The Chargé in France (Armour) to the Secretary of State
[Received June 25—8:40 a.m.]
391. Paris edition New York Herald this morning gives front page publicity to United Press telegram dated London yesterday to the effect that:
“Great Britain and the United States, it was learned from a reliable source here tonight, have reached an unwritten gentlemen’s agreement that both will follow the same disarmament policy and that reparations must cease. It was agreed, however, that both these points of the accord will become effective only in the event of failure of the Lausanne and Geneva Conferences. The agreement provides that the United States grant Great Britain special debt reductions or a moratorium to be announced after the American Presidential elections and provide[d] Hoover is reelected.”
The article concludes by stating that:
“The significance of the accord is that if a general agreement to abolish reparations and reduce armaments is not reached, Great Britain presumably will undertake to abandon reparations even if other European nations decline to do so. This together with the united Anglo-American disarmament front, it is reported, is one of the conditions on which the United States is prepared to renegotiate Great Britain’s war debt separately”.

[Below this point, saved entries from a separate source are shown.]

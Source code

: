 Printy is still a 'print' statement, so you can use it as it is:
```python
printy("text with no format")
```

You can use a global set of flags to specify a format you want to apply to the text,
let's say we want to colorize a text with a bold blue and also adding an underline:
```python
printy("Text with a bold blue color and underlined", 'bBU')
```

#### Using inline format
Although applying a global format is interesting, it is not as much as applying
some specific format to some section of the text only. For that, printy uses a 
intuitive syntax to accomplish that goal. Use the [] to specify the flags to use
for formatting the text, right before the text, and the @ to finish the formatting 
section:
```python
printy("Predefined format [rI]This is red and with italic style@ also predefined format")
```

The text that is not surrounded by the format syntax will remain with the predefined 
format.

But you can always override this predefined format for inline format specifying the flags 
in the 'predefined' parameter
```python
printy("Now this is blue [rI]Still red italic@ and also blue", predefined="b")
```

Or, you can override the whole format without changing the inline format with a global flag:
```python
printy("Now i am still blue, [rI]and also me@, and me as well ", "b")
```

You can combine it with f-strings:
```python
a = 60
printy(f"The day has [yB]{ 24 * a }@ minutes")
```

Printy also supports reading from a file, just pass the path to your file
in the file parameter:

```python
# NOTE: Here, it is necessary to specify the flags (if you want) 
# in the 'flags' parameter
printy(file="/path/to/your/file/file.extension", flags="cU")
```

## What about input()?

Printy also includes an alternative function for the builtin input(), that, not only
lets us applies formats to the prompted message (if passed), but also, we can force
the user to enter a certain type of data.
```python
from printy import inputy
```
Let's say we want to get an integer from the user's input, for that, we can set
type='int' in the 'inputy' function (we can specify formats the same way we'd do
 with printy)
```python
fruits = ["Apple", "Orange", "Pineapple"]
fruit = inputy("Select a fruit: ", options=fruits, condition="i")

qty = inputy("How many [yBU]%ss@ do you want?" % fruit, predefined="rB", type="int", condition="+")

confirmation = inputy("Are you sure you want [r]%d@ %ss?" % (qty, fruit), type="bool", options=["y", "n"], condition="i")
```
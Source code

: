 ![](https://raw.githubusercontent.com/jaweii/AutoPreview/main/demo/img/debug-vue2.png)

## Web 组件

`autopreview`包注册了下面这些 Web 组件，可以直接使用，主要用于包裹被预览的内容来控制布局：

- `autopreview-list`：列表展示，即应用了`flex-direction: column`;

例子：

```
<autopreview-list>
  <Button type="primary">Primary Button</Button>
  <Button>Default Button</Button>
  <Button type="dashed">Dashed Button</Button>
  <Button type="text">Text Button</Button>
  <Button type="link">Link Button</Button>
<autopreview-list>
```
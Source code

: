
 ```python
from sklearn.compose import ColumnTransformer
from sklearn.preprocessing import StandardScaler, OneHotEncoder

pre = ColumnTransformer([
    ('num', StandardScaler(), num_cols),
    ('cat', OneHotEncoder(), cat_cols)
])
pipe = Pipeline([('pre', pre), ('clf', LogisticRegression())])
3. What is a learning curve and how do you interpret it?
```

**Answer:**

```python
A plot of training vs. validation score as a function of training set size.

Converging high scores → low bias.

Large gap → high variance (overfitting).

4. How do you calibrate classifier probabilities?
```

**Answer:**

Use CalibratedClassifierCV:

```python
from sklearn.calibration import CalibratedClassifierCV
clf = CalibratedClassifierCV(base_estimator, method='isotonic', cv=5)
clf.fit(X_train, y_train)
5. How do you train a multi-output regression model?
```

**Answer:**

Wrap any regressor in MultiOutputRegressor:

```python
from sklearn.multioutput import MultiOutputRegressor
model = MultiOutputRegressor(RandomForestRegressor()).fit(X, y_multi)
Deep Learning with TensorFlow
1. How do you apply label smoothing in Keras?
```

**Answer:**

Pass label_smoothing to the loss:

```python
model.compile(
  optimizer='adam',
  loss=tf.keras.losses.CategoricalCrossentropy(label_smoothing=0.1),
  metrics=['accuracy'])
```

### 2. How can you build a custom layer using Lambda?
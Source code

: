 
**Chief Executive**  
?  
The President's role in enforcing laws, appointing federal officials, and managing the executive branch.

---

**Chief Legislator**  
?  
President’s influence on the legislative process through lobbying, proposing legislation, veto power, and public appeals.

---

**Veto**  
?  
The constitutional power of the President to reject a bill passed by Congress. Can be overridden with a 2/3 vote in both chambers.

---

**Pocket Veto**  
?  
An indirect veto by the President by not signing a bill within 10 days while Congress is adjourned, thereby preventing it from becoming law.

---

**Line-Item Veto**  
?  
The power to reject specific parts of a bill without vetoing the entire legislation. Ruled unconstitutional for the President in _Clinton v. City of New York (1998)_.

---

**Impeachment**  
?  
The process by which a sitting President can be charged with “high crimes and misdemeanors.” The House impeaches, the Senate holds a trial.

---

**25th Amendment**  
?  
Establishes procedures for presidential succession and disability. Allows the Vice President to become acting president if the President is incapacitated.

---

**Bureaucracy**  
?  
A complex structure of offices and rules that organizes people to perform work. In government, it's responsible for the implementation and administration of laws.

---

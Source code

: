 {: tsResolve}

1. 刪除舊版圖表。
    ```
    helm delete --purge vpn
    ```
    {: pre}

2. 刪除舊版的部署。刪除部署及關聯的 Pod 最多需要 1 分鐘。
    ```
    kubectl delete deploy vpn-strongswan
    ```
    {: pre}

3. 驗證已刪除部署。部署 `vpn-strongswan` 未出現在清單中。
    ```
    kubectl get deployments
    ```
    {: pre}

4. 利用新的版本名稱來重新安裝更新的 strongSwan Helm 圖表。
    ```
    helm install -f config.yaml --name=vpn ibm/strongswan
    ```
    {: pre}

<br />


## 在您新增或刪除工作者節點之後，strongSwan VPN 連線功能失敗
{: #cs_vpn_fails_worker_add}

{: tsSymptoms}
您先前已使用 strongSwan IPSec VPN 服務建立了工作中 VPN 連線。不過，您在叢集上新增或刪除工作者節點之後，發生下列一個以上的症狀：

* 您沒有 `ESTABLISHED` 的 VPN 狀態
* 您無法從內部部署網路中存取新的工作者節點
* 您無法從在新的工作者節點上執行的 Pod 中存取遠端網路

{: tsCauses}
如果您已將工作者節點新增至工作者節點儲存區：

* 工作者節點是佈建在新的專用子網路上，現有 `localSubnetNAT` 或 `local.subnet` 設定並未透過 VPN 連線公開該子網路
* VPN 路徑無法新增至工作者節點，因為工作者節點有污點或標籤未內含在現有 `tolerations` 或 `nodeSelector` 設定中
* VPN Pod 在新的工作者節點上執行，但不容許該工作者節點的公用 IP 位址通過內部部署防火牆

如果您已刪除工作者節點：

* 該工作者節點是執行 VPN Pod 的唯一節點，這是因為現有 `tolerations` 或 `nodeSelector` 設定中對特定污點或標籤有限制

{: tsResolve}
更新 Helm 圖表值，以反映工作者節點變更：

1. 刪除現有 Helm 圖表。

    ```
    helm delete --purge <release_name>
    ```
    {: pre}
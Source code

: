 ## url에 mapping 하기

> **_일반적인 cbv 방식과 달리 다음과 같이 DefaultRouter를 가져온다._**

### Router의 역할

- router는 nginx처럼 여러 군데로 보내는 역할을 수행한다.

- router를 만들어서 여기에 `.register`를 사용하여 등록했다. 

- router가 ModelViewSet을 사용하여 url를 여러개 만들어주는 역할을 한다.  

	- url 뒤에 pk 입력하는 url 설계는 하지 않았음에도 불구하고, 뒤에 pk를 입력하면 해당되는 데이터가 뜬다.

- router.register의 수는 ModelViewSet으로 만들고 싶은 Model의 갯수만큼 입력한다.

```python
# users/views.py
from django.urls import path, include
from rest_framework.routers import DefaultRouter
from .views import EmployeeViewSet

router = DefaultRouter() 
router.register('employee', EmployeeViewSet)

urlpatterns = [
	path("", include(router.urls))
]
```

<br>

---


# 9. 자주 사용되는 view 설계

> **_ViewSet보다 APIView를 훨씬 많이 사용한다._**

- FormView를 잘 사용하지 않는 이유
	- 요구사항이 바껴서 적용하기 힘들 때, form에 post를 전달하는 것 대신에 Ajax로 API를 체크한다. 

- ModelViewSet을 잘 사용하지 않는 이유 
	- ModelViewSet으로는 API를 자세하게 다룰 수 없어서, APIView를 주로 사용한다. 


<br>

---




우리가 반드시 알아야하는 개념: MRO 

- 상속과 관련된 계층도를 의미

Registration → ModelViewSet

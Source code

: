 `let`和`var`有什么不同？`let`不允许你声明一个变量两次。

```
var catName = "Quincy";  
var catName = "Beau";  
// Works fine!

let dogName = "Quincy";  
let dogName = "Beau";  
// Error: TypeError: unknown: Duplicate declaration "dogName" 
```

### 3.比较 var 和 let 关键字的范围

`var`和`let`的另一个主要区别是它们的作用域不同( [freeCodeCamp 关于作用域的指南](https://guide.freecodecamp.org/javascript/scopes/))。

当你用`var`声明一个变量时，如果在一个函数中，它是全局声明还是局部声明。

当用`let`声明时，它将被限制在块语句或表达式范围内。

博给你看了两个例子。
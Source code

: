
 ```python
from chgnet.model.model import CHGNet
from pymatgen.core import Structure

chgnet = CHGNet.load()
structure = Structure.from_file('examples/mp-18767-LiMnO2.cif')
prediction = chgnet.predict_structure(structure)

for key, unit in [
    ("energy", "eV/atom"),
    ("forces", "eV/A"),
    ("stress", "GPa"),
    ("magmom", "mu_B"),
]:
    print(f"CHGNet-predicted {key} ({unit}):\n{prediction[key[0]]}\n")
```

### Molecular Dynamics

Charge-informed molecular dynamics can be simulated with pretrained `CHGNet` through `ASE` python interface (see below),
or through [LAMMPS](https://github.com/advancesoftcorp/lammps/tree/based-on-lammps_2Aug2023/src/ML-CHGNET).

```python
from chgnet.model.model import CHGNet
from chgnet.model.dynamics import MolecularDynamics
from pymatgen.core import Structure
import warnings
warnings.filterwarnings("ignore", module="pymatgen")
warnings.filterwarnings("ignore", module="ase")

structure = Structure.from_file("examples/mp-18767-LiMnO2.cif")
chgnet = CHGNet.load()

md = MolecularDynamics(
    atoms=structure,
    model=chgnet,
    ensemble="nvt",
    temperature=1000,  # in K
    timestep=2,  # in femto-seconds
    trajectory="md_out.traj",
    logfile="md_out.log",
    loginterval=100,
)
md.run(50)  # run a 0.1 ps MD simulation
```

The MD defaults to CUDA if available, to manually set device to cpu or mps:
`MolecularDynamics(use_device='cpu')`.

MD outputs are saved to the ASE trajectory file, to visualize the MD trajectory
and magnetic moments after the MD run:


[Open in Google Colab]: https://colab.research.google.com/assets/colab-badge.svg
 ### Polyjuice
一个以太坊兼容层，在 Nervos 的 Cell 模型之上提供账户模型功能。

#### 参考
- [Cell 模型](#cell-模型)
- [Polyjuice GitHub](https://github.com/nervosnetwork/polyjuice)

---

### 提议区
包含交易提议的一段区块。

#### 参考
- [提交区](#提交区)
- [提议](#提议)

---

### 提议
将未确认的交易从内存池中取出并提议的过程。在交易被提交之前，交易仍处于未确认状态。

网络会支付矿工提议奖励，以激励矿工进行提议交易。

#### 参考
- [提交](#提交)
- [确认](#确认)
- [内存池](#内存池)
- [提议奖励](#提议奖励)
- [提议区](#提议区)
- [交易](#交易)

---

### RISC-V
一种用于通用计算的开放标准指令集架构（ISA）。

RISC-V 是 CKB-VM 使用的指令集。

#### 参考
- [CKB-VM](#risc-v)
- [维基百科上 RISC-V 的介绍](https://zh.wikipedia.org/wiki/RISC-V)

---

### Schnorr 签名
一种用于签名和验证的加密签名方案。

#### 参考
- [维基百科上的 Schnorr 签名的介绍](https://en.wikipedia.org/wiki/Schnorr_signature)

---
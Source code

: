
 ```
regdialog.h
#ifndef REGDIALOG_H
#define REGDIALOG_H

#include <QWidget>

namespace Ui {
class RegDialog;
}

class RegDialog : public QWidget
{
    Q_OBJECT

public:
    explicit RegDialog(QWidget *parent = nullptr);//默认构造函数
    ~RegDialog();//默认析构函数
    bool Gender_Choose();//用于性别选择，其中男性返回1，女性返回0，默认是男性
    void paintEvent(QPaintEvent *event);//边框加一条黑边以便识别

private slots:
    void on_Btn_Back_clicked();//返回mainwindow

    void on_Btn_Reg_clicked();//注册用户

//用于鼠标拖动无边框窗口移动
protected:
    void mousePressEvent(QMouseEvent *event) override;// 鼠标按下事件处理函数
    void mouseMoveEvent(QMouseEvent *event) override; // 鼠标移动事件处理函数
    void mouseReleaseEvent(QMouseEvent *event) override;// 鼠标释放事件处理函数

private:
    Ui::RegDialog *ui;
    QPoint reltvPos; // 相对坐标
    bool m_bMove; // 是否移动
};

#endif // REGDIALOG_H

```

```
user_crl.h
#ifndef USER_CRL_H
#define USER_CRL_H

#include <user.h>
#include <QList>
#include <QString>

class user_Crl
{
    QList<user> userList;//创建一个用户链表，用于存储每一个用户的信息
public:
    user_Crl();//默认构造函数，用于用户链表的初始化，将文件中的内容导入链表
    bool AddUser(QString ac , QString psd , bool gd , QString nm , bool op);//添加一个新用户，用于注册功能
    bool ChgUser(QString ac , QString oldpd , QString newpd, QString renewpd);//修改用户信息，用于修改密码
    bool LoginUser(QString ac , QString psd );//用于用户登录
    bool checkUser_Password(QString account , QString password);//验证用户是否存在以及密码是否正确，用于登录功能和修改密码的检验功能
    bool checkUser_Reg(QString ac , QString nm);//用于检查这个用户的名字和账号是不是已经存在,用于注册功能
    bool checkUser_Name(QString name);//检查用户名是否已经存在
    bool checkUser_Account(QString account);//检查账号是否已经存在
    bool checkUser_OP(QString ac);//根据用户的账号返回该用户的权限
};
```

After talking with the Embassy at London, at the latter’s suggestion, I am informing the Foreign Office here that the report, so far as our London Embassy is concerned, is untrue as evidenced by the fact that Mr. Mellon has not seen any member of the British Government this week.
It may be that you will wish to have some form of official denial issued in Washington,4 however, as of course such a report if republished here in the French press may have an unfortunate effect.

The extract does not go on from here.